Me enseñó a montar bicicleta, a manejar, a jugar futbol. Me enseñó el 80% de las palabras que sé, un larousse ilustrado es mi papá.

Cuando era pequeña, nos fuimos de vacaciones. Todos querían ir a la playa y yo a la piscina. Mi papá me llevó, pagó el ingreso para dos a un hotel con piscina y de regreso me compró unos ChocoMax. Siempre fue así. Especial.

Me enseñó a jugar ajedrez, póker, el juego aquel de las placas de los carros cuando vas en carretera. Me enseñó cómo es el baseball y veíamos los partidos cuando los narraba Abdón Rodríguez Zea.

Rescató un gato de la calle y lo llevó a la casa. Dijo que era para mi :D

Comimos yuca con chicharrón en el parque de Chiquimula, nos subimos a las montañas rusas en el IRTRA, casi naufragamos en una lancha regresando de Livingston, casi nos comen vivos los tábanos en El Estor.

Fui por primera vez a Disney y me regaló $10 para que gastara en lo que quisiera. Me los gasté todos en puras baratijas y dulces. Para uno de mis cumpleaños estuvimos en México y me compró un comic de la Chimoltrufia y un set de patitos mecánicos. Siempre entendió el valor de las cosas pequeñas.

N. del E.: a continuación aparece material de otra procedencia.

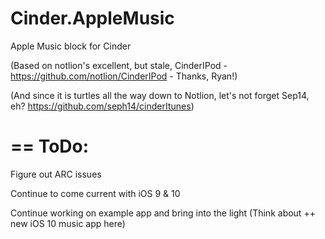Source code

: # Cinder.AppleMusic

Apple Music block for Cinder 

(Based on notlion's excellent, but stale, CinderIPod - https://github.com/notlion/CinderIPod - Thanks, Ryan!)

(And since it is turtles all the way down to Notlion, let's not forget Sep14, eh? https://github.com/seph14/cinderItunes)

==
ToDo:
==
Figure out ARC issues

Continue to come current with iOS 9 & 10

Continue working on example app and bring into the light
(Think about ++ new iOS 10 music app here)
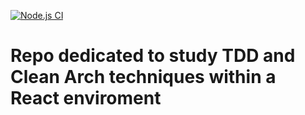 [![Node.js CI](https://github.com/Sergio-Pedretti/tdd-react-clean-arch-study/actions/workflows/ci.yml/badge.svg)](https://github.com/Sergio-Pedretti/tdd-react-clean-arch-study/actions/workflows/ci.yml)

# Repo dedicated to study TDD and Clean Arch techniques within a React enviroment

Nunca me faltaron las aventuras, los dolores de cabeza, los chistes, los "qué aburridos estamos" antes de tu cumpleaños, las canciones compuestas especialmente para ti, la disciplina, los concursos de adivinar el nombre de la canción.

Nunca nos faltó tu amor.

Gracias Papi. Sos lo máximo. Te amo.

2 comentarios:

Wilhem Gonzalez dijo...

Preciosas letras que dan honor a un padre que con pequeños detalles forjo una gran mujer...!

Desiree dijo...

Muchas gracias Wilhem!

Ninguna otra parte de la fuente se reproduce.